# Stored data
- - - -

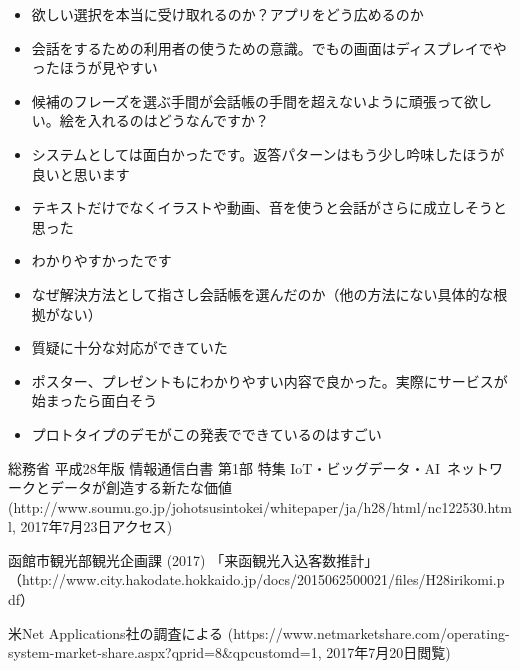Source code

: \documentclass[openany,11pt,papersize]{jsbook}
\begin{document}
\begin{appendix}
\begin{itemize}
 \item 欲しい選択を本当に受け取れるのか？アプリをどう広めるのか
 \item 会話をするための利用者の使うための意識。でもの画面はディスプレイでやったほうが見やすい
 \item 候補のフレーズを選ぶ手間が会話帳の手間を超えないように頑張って欲しい。絵を入れるのはどうなんですか？
 \item システムとしては面白かったです。返答パターンはもう少し吟味したほうが良いと思います
 \item テキストだけでなくイラストや動画、音を使うと会話がさらに成立しそうと思った
 \item わかりやすかったです
 \item なぜ解決方法として指さし会話帳を選んだのか（他の方法にない具体的な根拠がない）
 \item 質疑に十分な対応ができていた
 \item ポスター、プレゼントもにわかりやすい内容で良かった。実際にサービスが始まったら面白そう
 \item プロトタイプのデモがこの発表でできているのはすごい

\end{itemize}
\end{appendix}



\begin{thebibliography}{9}
総務省 平成28年版 情報通信白書 第1部 特集 IoT・ビッグデータ・AI~ネットワークとデータが創造する新たな価値~
 (http://www.soumu.go.jp/johotsusintokei/whitepaper/ja/h28/html/nc122530.html, 2017年7月23日アクセス)

函館市観光部観光企画課 (2017) 「来函観光入込客数推計」
（http://www.city.hakodate.hokkaido.jp/docs/2015062500021/files/H28irikomi.pdf）

米Net Applications社の調査による
(https://www.netmarketshare.com/operating-system-market-share.aspx?qprid=8\&qpcustomd=1, 2017年7月20日閲覧)
\end{thebibliography}
\end{document}
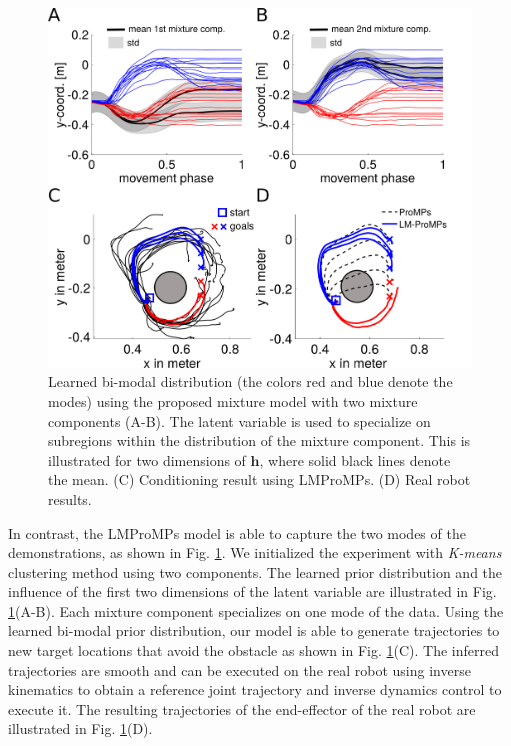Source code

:  
 
 
\begin{figure}
\begin{center}
\includegraphics[width=0.48\columnwidth]{elmarICRA/pics/BiModal_Mixture.png}
\end{center}
\caption{Learned bi-modal distribution (the colors red and blue denote the modes) using the proposed mixture model with two mixture components (A-B). 
The latent variable is used to specialize on subregions within the distribution of the mixture component. 
This is illustrated for two dimensions of $\textbf{h}$, where solid black lines denote the mean. 
(C) Conditioning result using LMProMPs. (D) Real robot results.
\label{fig:bimodal_mixture}}
\end{figure}
  
In contrast, the LMProMPs model is able to capture the two modes of the
demonstrations, as shown in Fig. \ref{fig:bimodal_mixture}. We initialized the
experiment with \textit{K-means} clustering method using two components.  The
learned prior distribution and the influence of the first two dimensions of the
latent variable are illustrated in Fig. \ref{fig:bimodal_mixture}(A-B).
Each mixture component specializes on one mode of the data.  Using the learned
bi-modal prior distribution, our model is able to generate trajectories to new 
target locations that avoid the obstacle as shown in Fig.
\ref{fig:bimodal_mixture}(C).  
The inferred trajectories are smooth and can be
executed on the real robot using inverse kinematics to obtain a reference joint
trajectory and inverse dynamics control to execute it.  The resulting
trajectories of the end-effector of the real robot are illustrated in Fig.
\ref{fig:bimodal_mixture}(D). 


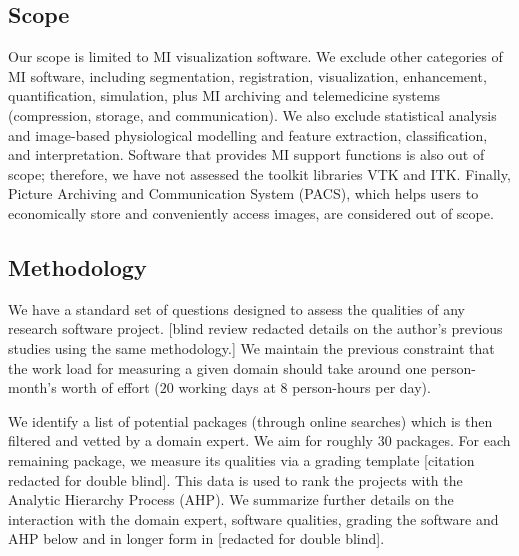\documentclass[doubleblind,12pt, 3p, times]{elsarticle}
\begin{document}
\subsection{Scope} \label{sec_scope}

Our scope is limited to MI visualization software.  We exclude other categories
of MI software, including segmentation, registration, visualization,
enhancement, quantification, simulation, plus MI archiving and telemedicine
systems (compression, storage, and communication).  We also exclude statistical
analysis and image-based physiological modelling and feature extraction,
classification, and interpretation. Software that provides MI support functions
is also out of scope; therefore, we have not assessed the toolkit libraries VTK
and ITK.  Finally, Picture Archiving and Communication System (PACS), which
helps users to economically store and conveniently access images, are considered
out of scope. 

\subsection{Methodology} \label{SecMethodology}

We have a standard set of questions designed to assess the qualities of any
research software project.  [blind review redacted details on the author's
previous studies using the same methodology.]
We maintain the previous constraint that the work load for measuring a given
domain should take around one person-month's worth of effort ($20$ working days
at $8$ person-hours per day).

We identify a list of potential packages (through online searches) which is then
filtered and vetted by a domain expert. We aim for roughly $30$ packages. For
each remaining package, we measure its qualities via a grading
template [citation redacted for double blind]. %
This data is used to rank the projects with the
Analytic Hierarchy Process (AHP).  We summarize further details on the
interaction with the domain expert, software qualities, grading the software and
AHP below and in longer form in [redacted for double blind].
\end{document}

- - - -

# EXERCISE BRIEF
Copy each line above that contains the string "begin".

# ANSWER TO THIS EXERCISE
\begin{document}
\begin{appendix}
\begin{itemize}
\begin{thebibliography}{9}
\begin{figure}
\begin{center}
\begin{document}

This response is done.